Oxytoxic Times: Emotions Are Getting in the Way Of Economic Theory.

Listener 27 December, 2003.

Keywords: History of Ideas, Methodology & Philosophy;

There was much laughter over the economist who presented a paper that assumed people made optimal calculations when deciding on higher education. The paper plodded on for pages, but came to a grinding halt with a mathematical equation that the presenter could not solve –– without the wit to conclude that the study demonstrated that one needed a degree in mathematics in order to decide whether to go to university.

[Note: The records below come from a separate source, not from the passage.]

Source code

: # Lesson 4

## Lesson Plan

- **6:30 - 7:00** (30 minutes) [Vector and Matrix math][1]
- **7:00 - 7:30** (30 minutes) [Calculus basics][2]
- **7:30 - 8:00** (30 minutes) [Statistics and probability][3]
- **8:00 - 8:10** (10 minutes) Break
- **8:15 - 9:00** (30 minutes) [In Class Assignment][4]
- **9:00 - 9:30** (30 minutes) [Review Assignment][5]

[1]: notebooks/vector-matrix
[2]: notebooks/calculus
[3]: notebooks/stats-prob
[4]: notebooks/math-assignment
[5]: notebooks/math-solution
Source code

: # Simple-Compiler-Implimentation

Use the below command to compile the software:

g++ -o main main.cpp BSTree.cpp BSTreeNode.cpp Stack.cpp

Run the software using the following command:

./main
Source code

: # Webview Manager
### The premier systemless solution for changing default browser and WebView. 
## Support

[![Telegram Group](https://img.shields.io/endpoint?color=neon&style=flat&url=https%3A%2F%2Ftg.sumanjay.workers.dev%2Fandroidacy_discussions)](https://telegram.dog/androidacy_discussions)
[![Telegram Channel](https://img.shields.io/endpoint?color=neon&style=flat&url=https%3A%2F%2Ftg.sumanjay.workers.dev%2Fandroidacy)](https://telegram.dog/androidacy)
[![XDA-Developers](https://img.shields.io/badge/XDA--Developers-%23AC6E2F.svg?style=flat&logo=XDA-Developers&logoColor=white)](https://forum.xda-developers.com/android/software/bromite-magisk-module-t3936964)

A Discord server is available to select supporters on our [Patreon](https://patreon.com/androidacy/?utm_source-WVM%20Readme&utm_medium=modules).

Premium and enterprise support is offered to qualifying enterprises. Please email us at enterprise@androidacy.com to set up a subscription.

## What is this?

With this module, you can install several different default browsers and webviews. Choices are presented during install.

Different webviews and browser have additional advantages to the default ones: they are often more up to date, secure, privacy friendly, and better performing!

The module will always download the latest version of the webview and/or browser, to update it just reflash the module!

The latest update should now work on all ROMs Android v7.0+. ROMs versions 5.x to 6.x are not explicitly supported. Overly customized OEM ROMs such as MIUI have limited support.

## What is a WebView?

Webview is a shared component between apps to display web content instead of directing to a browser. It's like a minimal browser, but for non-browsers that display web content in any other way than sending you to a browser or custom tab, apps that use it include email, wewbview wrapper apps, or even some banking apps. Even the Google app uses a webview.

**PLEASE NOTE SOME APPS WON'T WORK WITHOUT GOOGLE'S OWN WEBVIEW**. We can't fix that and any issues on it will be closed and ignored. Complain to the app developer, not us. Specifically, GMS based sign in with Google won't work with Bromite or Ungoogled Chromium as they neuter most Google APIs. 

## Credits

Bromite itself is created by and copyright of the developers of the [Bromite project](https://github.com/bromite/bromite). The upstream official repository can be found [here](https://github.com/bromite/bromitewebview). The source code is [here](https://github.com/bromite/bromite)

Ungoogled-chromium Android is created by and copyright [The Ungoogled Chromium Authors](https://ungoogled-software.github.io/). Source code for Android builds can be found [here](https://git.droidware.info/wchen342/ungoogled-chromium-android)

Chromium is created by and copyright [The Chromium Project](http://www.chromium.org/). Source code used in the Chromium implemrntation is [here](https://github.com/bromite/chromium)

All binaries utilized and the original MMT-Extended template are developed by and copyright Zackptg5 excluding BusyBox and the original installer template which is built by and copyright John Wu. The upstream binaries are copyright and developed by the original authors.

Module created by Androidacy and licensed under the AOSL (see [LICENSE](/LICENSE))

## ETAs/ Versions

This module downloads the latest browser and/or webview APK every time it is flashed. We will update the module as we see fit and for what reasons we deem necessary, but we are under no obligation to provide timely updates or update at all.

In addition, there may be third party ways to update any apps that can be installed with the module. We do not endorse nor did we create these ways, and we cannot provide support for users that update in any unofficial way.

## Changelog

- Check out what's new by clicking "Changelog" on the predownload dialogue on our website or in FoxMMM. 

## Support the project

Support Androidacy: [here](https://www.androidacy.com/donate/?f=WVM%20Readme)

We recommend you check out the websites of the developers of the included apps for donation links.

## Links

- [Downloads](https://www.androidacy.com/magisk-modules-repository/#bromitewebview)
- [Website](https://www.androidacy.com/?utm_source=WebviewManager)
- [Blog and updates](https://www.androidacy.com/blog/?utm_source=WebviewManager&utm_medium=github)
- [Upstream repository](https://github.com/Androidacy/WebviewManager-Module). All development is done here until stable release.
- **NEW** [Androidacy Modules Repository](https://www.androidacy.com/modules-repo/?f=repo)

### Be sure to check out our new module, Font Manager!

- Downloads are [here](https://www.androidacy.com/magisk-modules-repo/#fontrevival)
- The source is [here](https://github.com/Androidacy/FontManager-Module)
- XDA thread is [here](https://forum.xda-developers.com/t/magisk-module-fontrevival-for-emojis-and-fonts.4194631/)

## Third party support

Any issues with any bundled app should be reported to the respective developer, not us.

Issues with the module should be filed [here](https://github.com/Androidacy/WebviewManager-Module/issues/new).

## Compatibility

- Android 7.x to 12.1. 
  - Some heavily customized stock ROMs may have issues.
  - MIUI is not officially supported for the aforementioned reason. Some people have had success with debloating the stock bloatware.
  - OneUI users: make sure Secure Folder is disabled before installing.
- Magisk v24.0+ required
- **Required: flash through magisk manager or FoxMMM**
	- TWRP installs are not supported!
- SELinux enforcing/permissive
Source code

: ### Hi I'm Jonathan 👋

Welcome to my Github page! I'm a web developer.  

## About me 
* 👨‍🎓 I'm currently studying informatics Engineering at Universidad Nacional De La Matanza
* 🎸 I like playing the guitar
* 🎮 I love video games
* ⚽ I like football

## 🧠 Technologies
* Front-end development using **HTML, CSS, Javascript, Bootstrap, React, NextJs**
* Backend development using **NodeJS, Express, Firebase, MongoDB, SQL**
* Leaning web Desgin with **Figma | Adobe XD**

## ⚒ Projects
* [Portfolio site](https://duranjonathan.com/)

Can people make sophisticated, rational calculations when they are making highly complicated decisions on education, career path, location and housing, having children and even partners? They simply don’t have the mathematical power, and usually don’t have all the necessary information, either. Yet economists have pursued this rationality assumption with an obsessive vigour. Even if in their own life they use non-optimal decision rules and rely on intuition –– as with the rest of us. (Sometimes reading a mathematically abstruse economic paper purporting to describe human behaviour, one thinks, “The writer has never fallen in love.”)

I suppose the rational calculating optimiser interested only in himself (the economist’s model of man is very masculine) was a reasonable hypothesis when there was no empirical evidence of how people behave. But psychologists have been collecting evidence that suggests the hypothesis can be misleading. So much so that one of the recipients of the Swedish Banks’ 2002 economics prize in honour of Alfred Nobel was a psychologist, Daniel Kahenman. (His co-researcher Amos Tversky would have been similarly honoured had he not died in 1996.) The two found that people making decisions in uncertain times often depart from what is expected under standard economic theory because they rely on shortcuts when analysing complex circumstances. (So we chose to go to university without a degree in mathematics to help us decide.)

There is now a band of economists who are exploiting the psychologists’ insights. The 2004 J B Clark medal, the second most prestigious prize in economics, was awarded to economist Matthew Rabin. (He is quite a character –– very sweet, modest, loud clothes, zany sense of humour –– who makes economists seem fun. We can’t have that!) Steeped in the psychological literature, Rabin and others use mathematical models based on psychology to draw extraordinary economic insights. Once economists invaded other disciplines’ territories with imperial arrogance. But the successes have been those who have co-operated with the other disciplines.

Does it matter? An official told journalist Bob Edlin that Treasury was “trying to get to grips with the importance of this work and how it can be translated into policy”. Yeah, right. Apparently, they think “that the lesson may be that governments would do well to give up trying to finetune the economy”, which was exactly their policy under the old theory. Have they learnt nothing? I would have thought that the evidence of individuals using rules rather than optimising behaviour, such as explicated by Richard Thaler, suggests that our policy strategy towards private savings and an individual’s educational investment is fundamentally misconceived. Sadly, there remain “rationalist” economists who are reluctant to abandon their narrow rationalist training for the richer insights that are becoming available (which itself is an irrational thing to do).

It is not just big questions where economic calculus does not seem to work. Consider the choice between $3000 now and $3800 in a couple of months. Hardline economics says that it depends on your “time discount rate”. It also depends on whether you have been sucking sweets. Those who have forgo the instant gratification of cash now for more in the future. The hardliners treat the discount as a fundamental variable. Rather, it appears to be at the whim of one’s blood sugar level. (Of course, most mothers know the sweeties trick, but watch out for your banker offering you a lolly –– perhaps they should.)

Another disturbing –– or, if you wish, humanising –– finding involves the “ultimatum game”. Here we need only observe that most people ignore the obvious rational economic strategy, and give their opponent more than self-interest requires. Physiological studies show that people who do so have elevated levels of oxytocin, the hormone associated with birthing, breastfeeding, touching, making love and –– more generally –– human bonding. Emotions matter in economic decisions.

So it is not just that we don’t do the complicated mathematical calculations that the rationalist economists assume (even if they can’t always do them themselves) and instead use rules of thumb, which give different results to the optimising mathematics. We also take into account others’ interests. As John Donne says, no man is an island, entire of itself, but is a part of the continent of all humanity. The bells that toll for Christmas and New Year also toll for thee.